I wish I'd had the cahones to step in and fade this morning's ramp, but I found my portfolio beta was already high enough (translated: the gut check was bad enough when things opened this AM, I was down 3%, and it was all I could do to avoid pressing the BUY button!)
I've already sold a bunch of stuff - sure wish I'd waited for this peak to do it, but you really don't know how things are going to unfold. At this stage of the game, I'm just trying to gradually ramp up my short exposure to follow what I think is a newly-established long-term downtrend.
What I learned (I think) from the last bear was, first, never short into weakness - always wait for some kind of bounce, however anemic. Then, don't get cute trying to cover when things get a little oversold. It might ease the pain on short-covering rallies, but more often than not I covered too early or failed to get the position back together before new lows were struck.
Basically, treat it like a bull market in reverse. In a bull, I'd stay fully invested, maybe hedge a little when I thought a selloff was overdue, buy a little on margin on dips, and try to hang in there if there was a bad day or two. So in the bear, I'm trying to stay fully invested, sell into moderate strength, buy a little hedge when a bounce is due, and try not to flinch in the unexpected (or even expected) short-covering rallies.

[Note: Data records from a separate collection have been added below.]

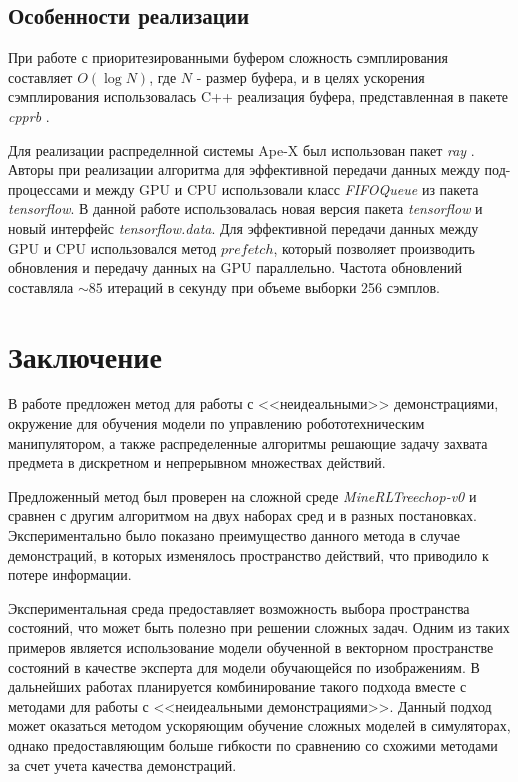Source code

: \documentclass{mipt-thesis-bs}
\begin{document}
\section{Особенности реализации}

При работе с приоритезированными буфером сложность сэмплирования составляет $O(\operatorname{log}N)$, где $N$ - размер буфера, и в целях ускорения сэмплирования использовалась C++ реализация буфера, представленная в пакете \textit{cpprb} \cite{cpprb}.

Для реализации распределнной системы Ape-X \cite{apex} был использован пакет \textit{ray} \cite{ray}. Авторы \cite{apex} при реализации алгоритма для эффективной передачи данных между под-процессами и между GPU и CPU использовали класс \textit{FIFOQueue} из пакета \textit{tensorflow}. В данной работе использовалась новая версия пакета \textit{tensorflow} и новый интерфейс \textit{tensorflow.data}. Для эффективной передачи данных между GPU и CPU использовался метод $prefetch$, который позволяет производить обновления и передачу данных на GPU параллельно. Частота обновлений составляла $\sim85$ итераций в секунду при объеме выборки 256 сэмплов.

\backmatter

\chapter{Заключение}

В работе предложен метод для работы с <<неидеальными>> демонстрациями, окружение для обучения модели по управлению робототехническим манипулятором, а также распределенные алгоритмы решающие задачу захвата предмета в дискретном и непрерывном множествах действий. 

Предложенный метод был проверен на сложной среде \textit{MineRLTreechop-v0} и сравнен с другим алгоритмом на двух наборах сред и в разных постановках. Экспериментально было показано преимущество данного метода в случае демонстраций, в которых изменялось пространство действий, что приводило к потере информации.

Экспериментальная среда предоставляет возможность выбора пространства состояний, что может быть полезно при решении сложных задач. Одним из таких примеров является использование модели обученной в векторном пространстве состояний в качестве эксперта для модели обучающейся по изображениям. В дальнейших работах планируется комбинирование такого подхода вместе с методами для работы с <<неидеальными демонстрациями>>. Данный подход может оказаться методом ускоряющим обучение сложных моделей в симуляторах, однако предоставляющим больше гибкости по сравнению со схожими методами за счет учета качества демонстраций.  
\end{document}
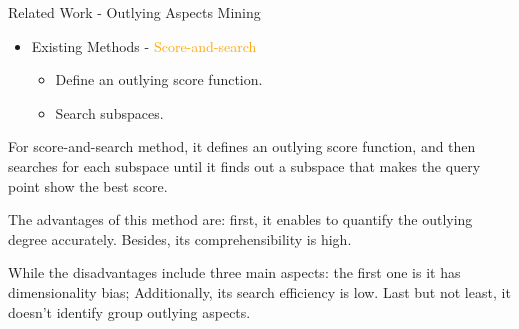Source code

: \documentclass[
 size=14pt,
 paper=smartboard,  %
 mode=present, 		%
 display=slides, 	%
 style=tuliplab,  	%
 pauseslide,
 fleqn,leqno]{powerdot}
\begin{document}
\begin{slide}[toc=,bm=]{Related Work - Outlying Aspects Mining}

\begin{itemize}
\item
Existing Methods - \textcolor{orange} {Score-and-search}

\begin{itemize}
\item
Define an outlying score function.

\item
Search subspaces.
\end{itemize}
\bigskip
{}
\end{itemize}

\begin{note}
For score-and-search method,
it defines an outlying score function,
and then searches for each subspace until it finds out a subspace that
makes the query point show the best score.

The advantages of this method are:
first, it enables to quantify the outlying degree accurately.
Besides, its comprehensibility is high.

While the disadvantages include three main aspects:
the first one is it has dimensionality bias;
Additionally, its search efficiency is low.
Last but not least, it doesn't identify group outlying aspects.
\end{note}

\end{slide}
\end{document}
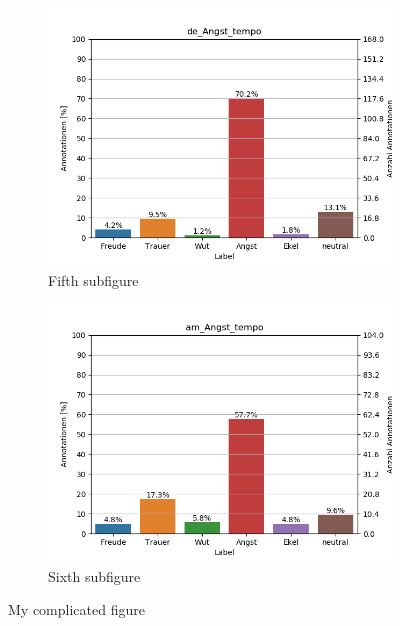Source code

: \documentclass[11pt,a4paper,headsepline,twoside,toc=bibliography]{scrreprt}
\begin{document}
\begin{figure}[t!]
	\medskip
	\begin{subfigure}{0.48\textwidth}
		\includegraphics[width=\linewidth]{plots/de_Angst_tempo.png}
		\caption{Fifth subfigure} \label{fig:de_A_tempo}
	\end{subfigure}\hspace*{\fill}
	\begin{subfigure}{0.48\textwidth}
		\includegraphics[width=\linewidth]{plots/am_Angst_tempo.png}
		\caption{Sixth subfigure} \label{fig:am_A_tempo}
	\end{subfigure}
	
	\caption{My complicated figure} \label{fig:countplots_A}
\end{figure}
\end{document}
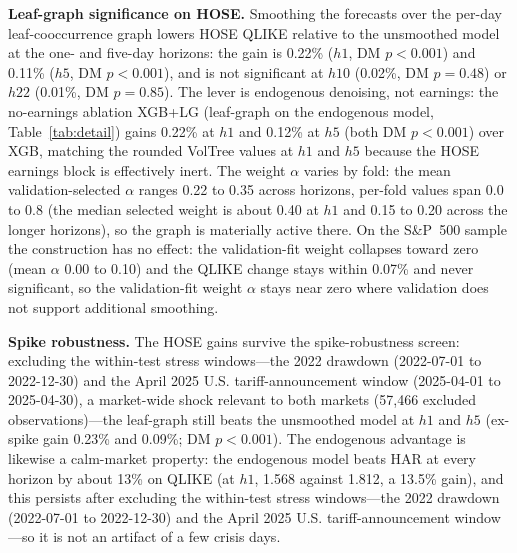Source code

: \documentclass[runningheads,a4paper]{llncs}
\begin{document}
\textbf{Leaf-graph significance on HOSE.} Smoothing the forecasts over the per-day leaf-cooccurrence graph
lowers HOSE QLIKE relative to the unsmoothed model at the one- and five-day
horizons: the gain is 0.22\% ($h1$, DM $p<0.001$) and 0.11\% ($h5$, DM $p<0.001$), and is not
significant at $h10$ (0.02\%, DM $p=0.48$) or $h22$ (0.01\%, DM $p=0.85$).
The lever is endogenous denoising, not earnings: the no-earnings ablation XGB+LG (leaf-graph on the
endogenous model, Table~\ref{tab:detail}) gains 0.22\% at $h1$ and 0.12\% at $h5$ (both DM $p<0.001$) over
XGB, matching the rounded VolTree values at $h1$ and $h5$ because the HOSE earnings block is effectively
inert.
The weight $\alpha$ varies by fold: the mean validation-selected $\alpha$ ranges 0.22 to 0.35 across
horizons, per-fold values span 0.0 to 0.8 (the median selected weight is about 0.40 at $h1$ and 0.15 to 0.20 across
the longer horizons), so the graph is materially active there. On the S\&P~500 sample the construction has no effect:
the validation-fit weight collapses toward zero (mean $\alpha$ 0.00 to 0.10) and the QLIKE change stays
within 0.07\% and never significant, so the validation-fit weight $\alpha$ stays near zero where validation
does not support additional smoothing.

\textbf{Spike robustness.} The HOSE gains survive the spike-robustness screen: excluding the within-test
stress windows---the 2022 drawdown (2022-07-01 to 2022-12-30) and the April 2025 U.S.
tariff-announcement window (2025-04-01 to 2025-04-30), a market-wide shock relevant to both markets
(57{,}466 excluded observations)---the leaf-graph still beats the unsmoothed model at
$h1$ and $h5$ (ex-spike gain 0.23\% and 0.09\%; DM $p<0.001$).
The endogenous advantage is likewise a calm-market property: the endogenous model beats HAR at every
horizon by about 13\% on QLIKE (at $h1$, 1.568 against 1.812, a 13.5\% gain), and this persists after
excluding the within-test stress windows---the 2022 drawdown (2022-07-01 to 2022-12-30) and the April 2025
U.S. tariff-announcement window---so it is not an artifact of a few crisis days.
\end{document}

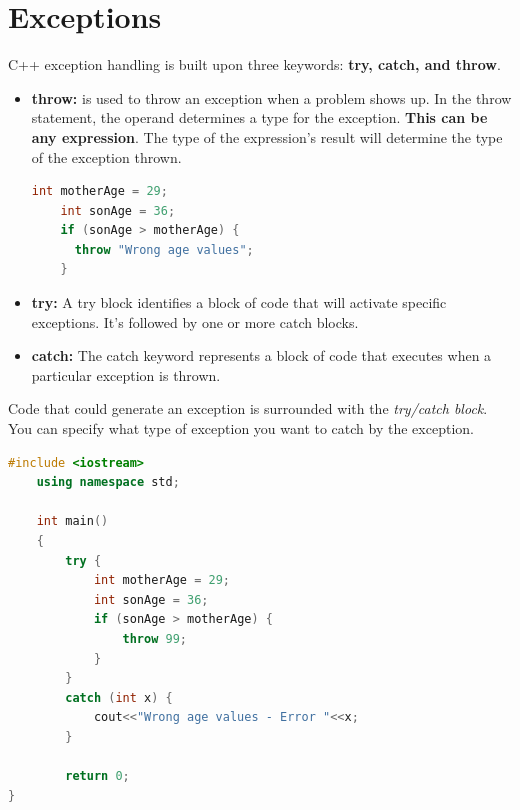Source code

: \documentclass[12pt , a4paper]{article}
\begin{document}
\section{Exceptions}
C++ exception handling is built upon three keywords: \textbf{try, catch, and throw}.
	\begin{itemize}
		\item \textbf{throw:} is used to throw an exception when a problem shows up. In the throw statement, the operand determines a type for the exception. \textbf{This can be any expression}. The type of the expression's result will determine the type of the exception thrown.

	\begin{lstlisting}[language=C++]
	int motherAge = 29;
	int sonAge = 36;
	if (sonAge > motherAge) {
	  throw "Wrong age values";
	}		
	\end{lstlisting}

		\item \textbf{try:} A try block identifies a block of code that will activate specific exceptions. It's followed by one or more catch blocks.
		\item \textbf{catch:} The catch keyword represents a block of code that executes when a particular exception is thrown.
	\end{itemize} 
Code that could generate an exception is surrounded with the \emph{try/catch block}. You can specify what type of exception you want to catch by the exception.

	\begin{lstlisting}[language=C++]
	#include <iostream>
	using namespace std;
	
	int main()
	{
	    try {
	        int motherAge = 29;
	        int sonAge = 36;
	        if (sonAge > motherAge) {
	            throw 99;
	        }
	    }
	    catch (int x) {
	        cout<<"Wrong age values - Error "<<x;
	    }
	
	    return 0;
}		
	\end{lstlisting}
\end{document}
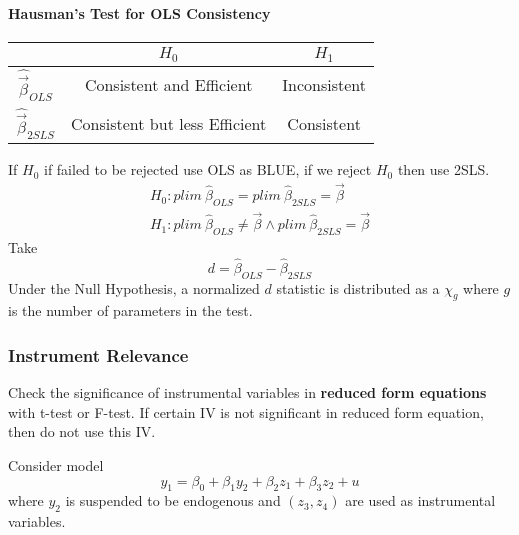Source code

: \documentclass[]{article}
\begin{document}
			\paragraph{Hausman's Test for OLS Consistency}
			\begin{figure*}
				\centering
				\begin{tabular}{|c|c|c|}
					\hline
					& $H_0$ & $H_1$ \\
					\hline
					$\hat{\vec{\beta}}_{OLS}$ & Consistent and Efficient & Inconsistent \\
					\hline
					$\hat{\vec{\beta}}_{2SLS}$ & Consistent but less Efficient & Consistent \\
					\hline
				\end{tabular}
			\end{figure*}
			\par If $H_0$ if failed to be rejected use OLS as BLUE, if we reject $H_0$ then use 2SLS.
			\begin{gather*}
				H_0: plim\ \hat{\beta}_{OLS} = plim\ \hat{\beta}_{2SLS} = \vec{\beta} \\
				H_1: plim\ \hat{\beta}_{OLS} \neq \vec{\beta} \land plim\ \hat{\beta}_{2SLS} = \vec{\beta}
			\end{gather*}
			Take 
			\[
				d = \hat{\beta}_{OLS} - \hat{\beta}_{2SLS}
			\]
			Under the Null Hypothesis, a normalized $d$ statistic is distributed as a $\chi_g$ where $g$ is the number of parameters in the test.
			
		\subsubsection{Instrument Relevance}
			\par Check the significance of instrumental variables in \textbf{reduced form equations} with t-test or F-test. If certain IV is not significant in reduced form equation, then do not use this IV.
			\par Consider model
			\begin{equation}
				y_1 = \beta_0 + \beta_1 y_2 + \beta_2 z_1 + \beta_3 z_2 + u
			\end{equation}
			where $y_2$ is suspended to be endogenous and $(z_3, z_4)$ are used as instrumental variables.
\end{document}
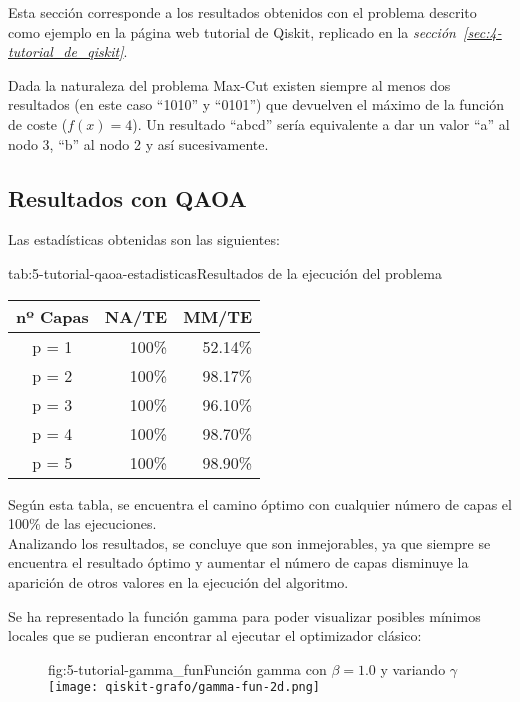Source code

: Esta sección corresponde a los resultados obtenidos con el problema descrito como ejemplo en la página web tutorial de Qiskit\cite{qiskit_tutorial_antiguo}, replicado en la \textit{sección~\ref{sec:4-tutorial_de_qiskit}}.

Dada la naturaleza del problema Max-Cut existen siempre al menos dos resultados (en este caso ``1010'' y ``0101'') que devuelven el máximo de la función de coste (\(f(x) = 4\)).
Un resultado ``abcd'' sería equivalente a dar un valor ``a'' al nodo 3, ``b'' al nodo 2 y así sucesivamente.

\subsection{Resultados con QAOA}

Las estadísticas obtenidas son las siguientes:

\begin{table}[Resultados QAOA {--} max-cut en grafo de 4 aristas]{tab:5-tutorial-qaoa-estadisticas}{Resultados de la ejecución del problema~\cite{qiskit_tutorial_antiguo}}
  \begin{tabular}{|c|r|r|}
    \hline
    \textbf{nº Capas} & \textbf{NA/TE} & \textbf{MM/TE} \\ \hline
    p = 1 & 100\% & 52.14\% \\ \hline
    p = 2 & 100\% & 98.17\% \\ \hline
    p = 3 & 100\% & 96.10\% \\ \hline
    p = 4 & 100\% & 98.70\% \\ \hline
    p = 5 & 100\% & 98.90\% \\ \hline
  \end{tabular}
\end{table}

Según esta tabla, se encuentra el camino óptimo con cualquier número de capas el 100\% de las ejecuciones.
\\
Analizando los resultados, se concluye que son inmejorables, ya que siempre se encuentra el resultado óptimo y aumentar el número de capas disminuye la aparición de otros valores en la ejecución del algoritmo.

Se ha representado la función gamma para poder visualizar posibles mínimos locales que se pudieran encontrar al ejecutar el optimizador clásico:

\begin{figure}[Función gamma {--} max-cut en grafo de 4 aristas]{fig:5-tutorial-gamma_fun}{Función gamma con \(\beta = 1.0\) y variando \(\gamma\)}
  \texttt{[image: qiskit-grafo/gamma-fun-2d.png]}
\end{figure}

I always found that my stock-picking was sufficient to outperform the market substantially. Just by being in the right stocks during the bull phases, I've been able to beat most any average. So, hopefully the same should hold on the downside. By simply being in the right sectors at the right time, one should be able to do better than just shorting the averages. There was never a major need to use leverage or attempt short-term timing during the 1990s bull. Just maintain steady exposure in the right sectors.